前段はここまでにして、休職に入るちょっと前と、入った後に読んだ5冊の本を紹介します!このタイミングで出会えて、ちゃんと最後まで読むことができて、よかった作品です。
死ぬまで生きる日記
紹介する5冊のうち唯一、休職前に読んだ本。「死ぬまで生きる」という当たり前のようで当たり前じゃない、「死」を意識したことのある人間にしか伝わらない感覚のタイトルに一目惚れした。装丁も可愛いくて好き。
読後感として強く残ったのは、「ひとりぼっちじゃない」感覚だった。「わかる」なんて、たった3文字の言葉で容易く共感するのはとても烏滸がましい行為なのかもしれない。でも、最初から最後まで土門蘭さんが紡ぐ“なま”の言葉がとても心地よくて、浸透力の高い栄養ドリンクみたいだった。心の奥まで沁み渡る感覚があった。

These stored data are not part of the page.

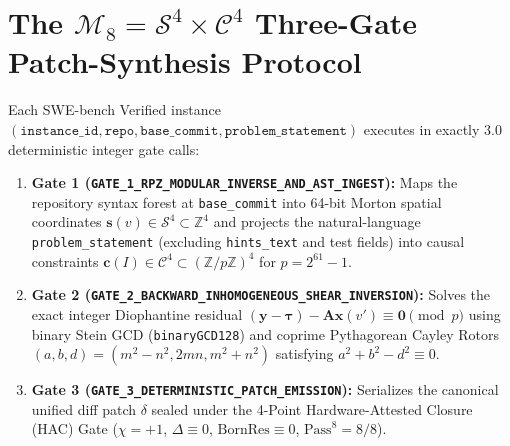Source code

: \documentclass[11pt,a4paper]{article}
\begin{document}
\section{The $\mathcal{M}_8 = \mathcal{S}^4 \times \mathcal{C}^4$ Three-Gate Patch-Synthesis Protocol}
Each SWE-bench Verified instance $(\texttt{instance\_id}, \texttt{repo}, \texttt{base\_commit}, \texttt{problem\_statement})$ executes in exactly $3.0$ deterministic integer gate calls:
\begin{enumerate}
  \item \textbf{Gate 1 (\texttt{GATE\_1\_RPZ\_MODULAR\_INVERSE\_AND\_AST\_INGEST}):} Maps the repository syntax forest at \texttt{base\_commit} into 64-bit Morton spatial coordinates $\mathbf{s}(v) \in \mathcal{S}^4 \subset \mathbb{Z}^4$ and projects the natural-language \texttt{problem\_statement} (excluding \texttt{hints\_text} and test fields) into causal constraints $\mathbf{c}(I) \in \mathcal{C}^4 \subset (\mathbb{Z}/p\mathbb{Z})^4$ for $p = 2^{61}-1$.
  \item \textbf{Gate 2 (\texttt{GATE\_2\_BACKWARD\_INHOMOGENEOUS\_SHEAR\_INVERSION}):} Solves the exact integer Diophantine residual $(\mathbf{y} - \boldsymbol{\tau}) - \mathbf{A}\mathbf{x}(v') \equiv \mathbf{0} \pmod p$ using binary Stein GCD (\texttt{binaryGCD128}) and coprime Pythagorean Cayley Rotors $(a,b,d) = (m^2-n^2, 2mn, m^2+n^2)$ satisfying $a^2 + b^2 - d^2 \equiv 0$.
  \item \textbf{Gate 3 (\texttt{GATE\_3\_DETERMINISTIC\_PATCH\_EMISSION}):} Serializes the canonical unified diff patch $\delta$ sealed under the 4-Point Hardware-Attested Closure (HAC) Gate ($\chi = +1$, $\Delta \equiv 0$, $\text{BornRes} \equiv 0$, $\text{Pass}^8 = 8/8$).
\end{enumerate}
\end{document}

感情のゆらぎ、感じ取ること、思考の巡り方など、目には見えない抽象的なものをとても丁寧に言葉にしてくださっていて、読みながら内省しているような感じで、過去の自分も救われた気がした。その場しのぎの肯定の言葉じゃなくて、同じような感性を持った人の生き様が知りたかったのかもしれない。本書にも出てくるように、私自身の「お守り」にもなったし、生き続けるためのひだまりのような温かさを感じた。
各章の終わりに紹介されている本も、読んでみたい。
鬱の本
大型書店の中でも新宿のブックファーストが好きで、上京してからずっとお世話になっている。直感を頼りに本を選びたいときは大型書店を重宝していて、おばあちゃんのように両手を腰あたりで組んで、本棚の端から端までをただひたすらに眺める。偶然の出会いが楽しくて、ジャケ(装丁)書いもあるし、書店員さん直筆のポップの言葉に惹かれることもある。
気になった本のすべてをその日に買うわけじゃないけど、『鬱の本』だけはどうしてもいま読むべきだと思った。装丁に描かれている様々な「かたち」のクッキーで作られた顔みたいな絵に、目を奪われた。帯にあるように、84人それぞれの人生を物語っているみたい。
鬱病の話だけではなく、人それぞれに感じる「憂鬱」な気持ちが綴られている。本の紹介も一緒にしてくれる。84人の自身の物語と、84人が紹介する本がぎゅっと詰め込まれている。贅沢すぎない?味わったことのある感情が呼び起されて、追体験をしているような、寄り添ってくれるような。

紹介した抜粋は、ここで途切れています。